African vs. African Descent.

Posted on 9:38 PM by Isaac | 0 comments

For awhile I have insisted on being defined as as African. When i started this there was a sense of pride i derived from it. But as of late it has begun to fad not for lack of love for the land of my ancestors but because its not specific enough. Africa is not a monolithic whole and I am very limited in my ability to be much more specific than a region. I always say so much of the experience of the Diaspora African in America is about finding a place. Where do we fit? We are so hated here in America and often look to Africa as a home and yet have more in common with the very same western world that oppresses us than the land that we acknowledge as home. As my own search for my ancestral home i see how separated I am. Regardless of how I feel about it I am a westerner. I have more in common functionally with the west than i do with varied peoples of Africa, that i am connected to by heritage.

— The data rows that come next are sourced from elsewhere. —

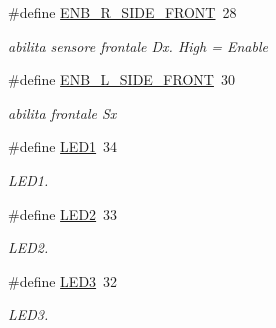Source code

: \begin{DoxyCompactItemize}
\mbox{\label{ari_pi__2_d_c__esp__08_8ino_a551793442f7ac915171c5478f3df0955}} 
\#define \mbox{\hyperlink{ari_pi__2_d_c__esp__08_8ino_a551793442f7ac915171c5478f3df0955}{E\+N\+B\+\_\+\+R\+\_\+\+S\+I\+D\+E\+\_\+\+F\+R\+O\+NT}}~28
\begin{DoxyCompactList}\small\item\em abilita sensore frontale Dx. High = Enable \end{DoxyCompactList}\item 
\mbox{\label{ari_pi__2_d_c__esp__08_8ino_a5709a7b011efe9859445cf4a2c0646ea}} 
\#define \mbox{\hyperlink{ari_pi__2_d_c__esp__08_8ino_a5709a7b011efe9859445cf4a2c0646ea}{E\+N\+B\+\_\+\+L\+\_\+\+S\+I\+D\+E\+\_\+\+F\+R\+O\+NT}}~30
\begin{DoxyCompactList}\small\item\em abilita frontale Sx \end{DoxyCompactList}\item 
\mbox{\label{ari_pi__2_d_c__esp__08_8ino_a8aa85ae9867fabf70ec72cd3bf6fb6b9}} 
\#define \mbox{\hyperlink{ari_pi__2_d_c__esp__08_8ino_a8aa85ae9867fabf70ec72cd3bf6fb6b9}{L\+E\+D1}}~34
\begin{DoxyCompactList}\small\item\em L\+E\+D1. \end{DoxyCompactList}\item 
\mbox{\label{ari_pi__2_d_c__esp__08_8ino_ad09fe5bf321b9a2de26bd5e5b9af6424}} 
\#define \mbox{\hyperlink{ari_pi__2_d_c__esp__08_8ino_ad09fe5bf321b9a2de26bd5e5b9af6424}{L\+E\+D2}}~33
\begin{DoxyCompactList}\small\item\em L\+E\+D2. \end{DoxyCompactList}\item 
\mbox{\label{ari_pi__2_d_c__esp__08_8ino_a4b7ff8e253a7412f83deba3a447028a8}} 
\#define \mbox{\hyperlink{ari_pi__2_d_c__esp__08_8ino_a4b7ff8e253a7412f83deba3a447028a8}{L\+E\+D3}}~32
\begin{DoxyCompactList}\small\item\em L\+E\+D3. \end{DoxyCompactList}\item 
\mbox{\label{ari_pi__2_d_c__esp__08_8ino_a49ba715e713d99d1a5c20429dacaf073}} 

\end{DoxyCompactItemize}
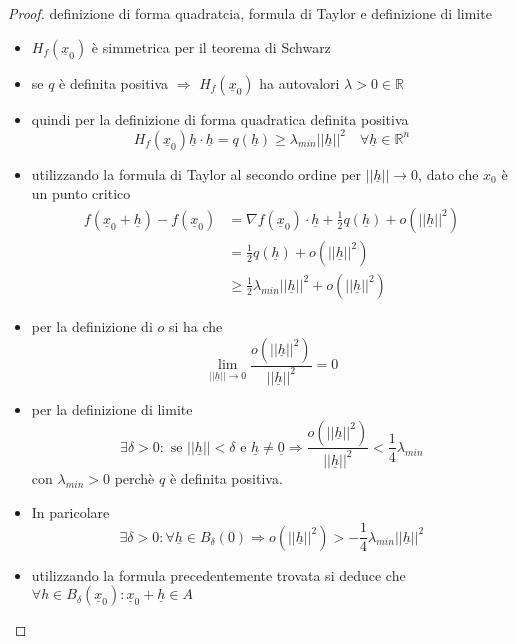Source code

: \documentclass[12pt, a4paper]{article}
\theoremstyle{break}
\begin{document}
\begin{proof} definizione di forma quadratcia, formula di Taylor e definizione
	di limite
	\begin{itemize}
		\item $H_f(\underline{x}_0)$ è simmetrica per il teorema di Schwarz
		\item se $q$ è definita positiva $\Rightarrow$ $H_f(\underline{x}_0)$ ha
		      autovalori $\lambda > 0 \in \mathbb{R}$
		\item quindi per la definizione di forma quadratica definita positiva
		      \[
			      H_f(\underline{x}_0) \underline{h} \cdot \underline{h} = q
			      (\underline{h}) \geq \lambda_{min} ||\underline{h}||^2
			      \quad \forall \underline{h} \in \mathbb{R}^n
		      \]
		\item utilizzando la formula di Taylor al secondo ordine per
		      $||\underline{h}|| \to 0$, dato che $x_0$ è un punto critico
		      \begin{align*}
			      f(\underline{x}_0 + \underline{h}) - f(\underline{x}_0) & =
			      \nabla f(\underline{x}_0) \cdot \underline{h} + \frac{1}{2}
			      q(\underline{h}) + o(||\underline{h}||^2)
			      \\ & = \frac{1}{2} q(\underline{h})+ o(||\underline{h}||^2)
			      \\ & \geq \frac{1}{2} \lambda_{min} ||\underline{h}||^2 +
			      o(||\underline{h}||^2)
		      \end{align*}
		\item per la definizione di $o$ si ha che
		      \[
			      \lim_{||\underline{h}|| \to 0} \frac{o(||\underline{h}||^2)}
			      {||\underline{h}||^2} = 0
		      \]
		\item per la definizione di limite
		      \[
			      \exists \delta > 0 : \text{ se } ||\underline{h}|| < \delta
			      \text{ e } \underline{h} \neq \underline{0} \Rightarrow
			      \frac{o(||\underline{h}||^2)} {||\underline{h}||^2} <
			      \frac{1}{4}\lambda_{min}
		      \]
		      con $\lambda_{min} > 0$ perchè $q$ è definita positiva.\\
		\item In paricolare
		      \[
			      \exists \delta > 0 : \forall \underline{h} \in B_{\delta}(0)
			      \Rightarrow o(||\underline{h}||^2) > -\frac{1}{4}\lambda_{min}
			      ||\underline{h}||^2
		      \]
		\item utilizzando la formula precedentemente trovata si deduce che
		      $\forall h \in B_{\delta}(\underline{x}_0): \underline{x}_0 +
			      \underline{h} \in A$

\end{itemize}
\end{proof}
\end{document}
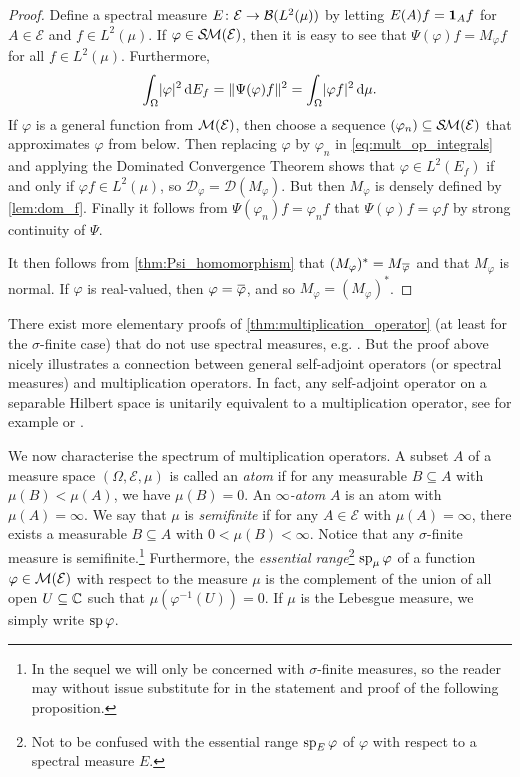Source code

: \documentclass[article, a4paper, 11pt, oneside]{memoir}
\makeatletter
\let\phi\varphi
\numberwithin{equation}{chapter}
\newcommand{\calE}{\mathcal{E}}
\newcommand{\dom}{\mathcal{D}}
\theoremstyle{myexample}
\theoremstyle{myexample}
\theoremstyle{myexamplebreak}
\theoremstyle{myexamplebreak}
\theoremstyle{nonumberplain}
\newtheorem{proof}{\protect\@proof}
\theoremstyle{MyNonumberplain}
\newcommand{\@proof}{}
\renewcommand{\@proof}{Proof}%
\renewcommand{\@proof}{Bevis}%
\makeatother
\begin{document}
\begin{proof}
    Define a spectral measure $E \colon \calE \to \boundedop(L^2(\mu))$ by letting $E(A)f = \mathbf{1}_{A} f$ for $A \in \calE$ and $f \in L^2(\mu)$. If $\phi \in \simplemeas(\calE)$, then it is easy to see that $\Psi(\phi)f = M_\phi f$ for all $f \in L^2(\mu)$. Furthermore,
    \begin{equation}
        \label{eq:mult_op_integrals}
        \int_\Omega \abs{\phi}^2 \dif E_f
            = \norm{\Psi(\phi)f}^2
            = \int_\Omega \abs{\phi f}^2 \dif \mu.
    \end{equation}
    If $\phi$ is a general function from $\measurable(\calE)$, then choose a sequence $(\phi_n) \subseteq \simplemeas(\calE)$ that approximates $\phi$ from below. Then replacing $\phi$ by $\phi_n$ in \eqref{eq:mult_op_integrals} and applying the Dominated Convergence Theorem shows that $\phi \in L^2(E_f)$ if and only if $\phi f \in L^2(\mu)$, so $\dom_\phi = \dom(M_\phi)$. But then $M_\phi$ is densely defined by \cref{lem:dom_f}. Finally it follows from $\Psi(\phi_n)f = \phi_n f$ that $\Psi(\phi)f = \phi f$ by strong continuity of $\Psi$.
    
    It then follows from \cref{thm:Psi_homomorphism} that $(M_\phi)^* = M_{\conj{\phi}}$ and that $M_\phi$ is normal. If $\phi$ is real-valued, then $\phi = \conj{\phi}$, and so $M_\phi = (M_\phi)^*$.
\end{proof}
%
There exist more elementary proofs of \cref{thm:multiplication_operator} (at least for the $\sigma$-finite case) that do not use spectral measures, e.g. \textcite[Example~3.8]{schmudgen2012}. But the proof above nicely illustrates a connection between general self-adjoint operators (or spectral measures) and multiplication operators. In fact, any self-adjoint operator on a separable Hilbert space is unitarily equivalent to a multiplication operator, see for example \textcite[Theorem~VIII.4]{reedsimon1} or \textcite[Theorem~10.10]{hall2013}.

We now characterise the spectrum of multiplication operators. A subset $A$ of a measure space $(\Omega,\calE,\mu)$ is called an \emph{atom} if for any measurable $B \subseteq A$ with $\mu(B) < \mu(A)$, we have $\mu(B) = 0$. An \emph{$\infty$-atom} $A$ is an atom with $\mu(A) = \infty$. We say that $\mu$ is \emph{semifinite} if for any $A \in \calE$ with $\mu(A) = \infty$, there exists a measurable $B \subseteq A$ with $0 < \mu(B) < \infty$. Notice that any $\sigma$-finite measure is semifinite.\footnote{In the sequel we will only be concerned with $\sigma$-finite measures, so the reader may without issue substitute  for  in the statement and proof of the following proposition.} Furthermore, the \emph{essential range}\footnote{Not to be confused with the essential range $\essran_E \phi$ of $\phi$ with respect to a spectral measure $E$.} $\essran_\mu \phi$ of a function $\phi \in \measurable(\calE)$ with respect to the measure $\mu$ is the complement of the union of all open $U \subseteq \mathbb{C}$ such that $\mu(\phi^{-1}(U)) = 0$. If $\mu$ is the Lebesgue measure, we simply write $\essran \phi$.
\end{document}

In my mind if one is claiming to be African and is seriously interested in that being a reality, repatriation is academic. Eliminating and undoing our separation has to happen and folding ourselves back into the land we call home and its peoples makes sense. But lets say if I repatriate today and go home my future children and their children possibly even my future partner will be African but I will always be a westerner. And it saddens me because that means referring to myself as an African as opposed to a man of african descent in an appropriation of an identity that i only have a marginal claim to. I suppose this is what its like to be moses in the biblical account of him looking into the promised land knowing that he could never really be apart of it.